Arduino is used by many professionals. It is cheap enough that you can buy it on your corporate cards and you boss won't ask many questions. As such many products start with an Ardunio based demo, and if/when the demo is a success it moves to a real company project with a real budget.

The question though is does this add value for the owners of Arduino? All too often when a project moves from the demo to real engineering (making a demo something you can sell is typically about ten times harder than the demo) you select all new hardware.

When professionals use Arduinos for such use cases, do they use the Arduino software platform or do they use the chio verndors' toolchains? Just curious how the professionals work with these things.

  • It depends, really. Mostly on who does the project.

    Some people hail from hacker town and will use whatever they have at hand.

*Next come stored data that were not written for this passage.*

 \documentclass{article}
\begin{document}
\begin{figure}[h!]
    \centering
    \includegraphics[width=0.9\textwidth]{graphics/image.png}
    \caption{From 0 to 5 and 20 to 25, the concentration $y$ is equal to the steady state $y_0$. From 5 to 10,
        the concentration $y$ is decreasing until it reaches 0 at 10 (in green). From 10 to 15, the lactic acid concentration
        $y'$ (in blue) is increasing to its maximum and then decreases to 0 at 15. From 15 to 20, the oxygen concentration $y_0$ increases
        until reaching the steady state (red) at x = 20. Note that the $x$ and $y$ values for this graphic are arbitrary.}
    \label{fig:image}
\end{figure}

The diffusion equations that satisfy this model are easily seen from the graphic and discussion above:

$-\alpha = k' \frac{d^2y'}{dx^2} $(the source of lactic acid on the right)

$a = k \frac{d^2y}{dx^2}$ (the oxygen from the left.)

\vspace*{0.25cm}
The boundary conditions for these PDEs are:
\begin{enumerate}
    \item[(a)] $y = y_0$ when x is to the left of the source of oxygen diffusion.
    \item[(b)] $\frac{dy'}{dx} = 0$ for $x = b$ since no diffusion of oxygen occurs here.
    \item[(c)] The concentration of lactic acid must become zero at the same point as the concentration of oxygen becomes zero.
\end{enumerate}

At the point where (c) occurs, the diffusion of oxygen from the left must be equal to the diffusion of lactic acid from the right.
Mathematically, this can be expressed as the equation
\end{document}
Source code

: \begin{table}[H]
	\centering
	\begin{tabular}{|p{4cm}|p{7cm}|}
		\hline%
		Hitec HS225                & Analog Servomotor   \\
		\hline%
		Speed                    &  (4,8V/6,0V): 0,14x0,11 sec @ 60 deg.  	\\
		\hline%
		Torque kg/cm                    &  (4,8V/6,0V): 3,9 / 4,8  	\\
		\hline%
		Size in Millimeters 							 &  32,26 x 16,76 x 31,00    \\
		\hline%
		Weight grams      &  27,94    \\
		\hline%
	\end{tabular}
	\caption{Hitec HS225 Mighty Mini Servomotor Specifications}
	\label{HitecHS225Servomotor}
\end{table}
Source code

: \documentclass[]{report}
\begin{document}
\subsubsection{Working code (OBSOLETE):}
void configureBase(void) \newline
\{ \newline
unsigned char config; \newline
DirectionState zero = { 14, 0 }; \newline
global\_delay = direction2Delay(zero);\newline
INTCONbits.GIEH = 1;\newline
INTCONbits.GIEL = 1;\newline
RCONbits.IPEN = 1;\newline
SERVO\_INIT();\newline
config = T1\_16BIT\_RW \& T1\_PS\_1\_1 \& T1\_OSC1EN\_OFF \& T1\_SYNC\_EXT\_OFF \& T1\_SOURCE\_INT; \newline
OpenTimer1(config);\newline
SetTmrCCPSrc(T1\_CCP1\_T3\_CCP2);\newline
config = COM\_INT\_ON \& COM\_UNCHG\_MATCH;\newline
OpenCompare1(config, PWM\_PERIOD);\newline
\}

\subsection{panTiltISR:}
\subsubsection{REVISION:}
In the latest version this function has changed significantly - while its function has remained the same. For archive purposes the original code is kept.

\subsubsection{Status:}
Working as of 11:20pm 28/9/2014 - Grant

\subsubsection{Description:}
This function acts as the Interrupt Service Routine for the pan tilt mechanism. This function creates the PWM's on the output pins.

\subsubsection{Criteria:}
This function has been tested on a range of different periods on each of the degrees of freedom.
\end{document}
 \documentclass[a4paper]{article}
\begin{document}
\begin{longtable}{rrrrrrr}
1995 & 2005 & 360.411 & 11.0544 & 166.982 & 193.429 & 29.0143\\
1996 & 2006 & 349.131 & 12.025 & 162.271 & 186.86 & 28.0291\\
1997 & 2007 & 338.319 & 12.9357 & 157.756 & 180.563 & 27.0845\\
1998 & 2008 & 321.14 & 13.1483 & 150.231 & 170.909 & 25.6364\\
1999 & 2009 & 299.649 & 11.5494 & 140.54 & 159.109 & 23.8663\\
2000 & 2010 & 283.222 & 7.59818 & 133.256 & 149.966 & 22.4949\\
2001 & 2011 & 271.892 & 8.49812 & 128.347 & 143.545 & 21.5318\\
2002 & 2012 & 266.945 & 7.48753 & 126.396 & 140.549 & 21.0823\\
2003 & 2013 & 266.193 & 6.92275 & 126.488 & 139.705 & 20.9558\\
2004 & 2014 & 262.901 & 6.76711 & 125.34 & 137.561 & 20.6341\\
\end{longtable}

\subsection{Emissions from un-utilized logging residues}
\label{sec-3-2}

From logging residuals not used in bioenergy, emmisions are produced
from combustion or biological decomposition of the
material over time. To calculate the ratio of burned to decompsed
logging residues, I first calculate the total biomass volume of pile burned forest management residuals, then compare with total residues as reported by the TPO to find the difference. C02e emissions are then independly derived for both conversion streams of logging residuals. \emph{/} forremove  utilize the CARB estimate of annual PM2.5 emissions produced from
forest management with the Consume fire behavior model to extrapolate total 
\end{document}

Some learned on vendor tooling, and would want it to be "proper", and would always try to use a vendor SDK with a vendor IDE. Some learned on vendor tooling and prefer not to use vendor tooling for "familiarity breeds contempt" reasons.

    As a degenerate case: I've seen software for an ESP32 board that was prototyped entirely in Arduino IDE, and we almost shipped it that way. Because the prototype team cooked, and when the "make it an actual product team" tried to remake it in ESP-IDF, they ended up with less features and more bugs. They got it together eventually though.

    • Thank you for sharing. As a hobbyist with a devotion to the field, I'm fascinated by how the actual professionals work. It's a very challenging domain.

  • From what I've heard (primarily in the music hardware space) is that it depends. Some use Arduino's software and language while others use the lower level toolchains.

    This is prototyping mostly so I'm not sure if any of the Arduino code actually gets shipped with production devices.

  • We use the whole Arduino software packages(IDE/toolchain/flashing tool). It's fast and proven to work.

    For ex, we want to prototype a new mux switch, and need to toggle some gpio from computer. We finished in 1 evening, with arduino and python on host.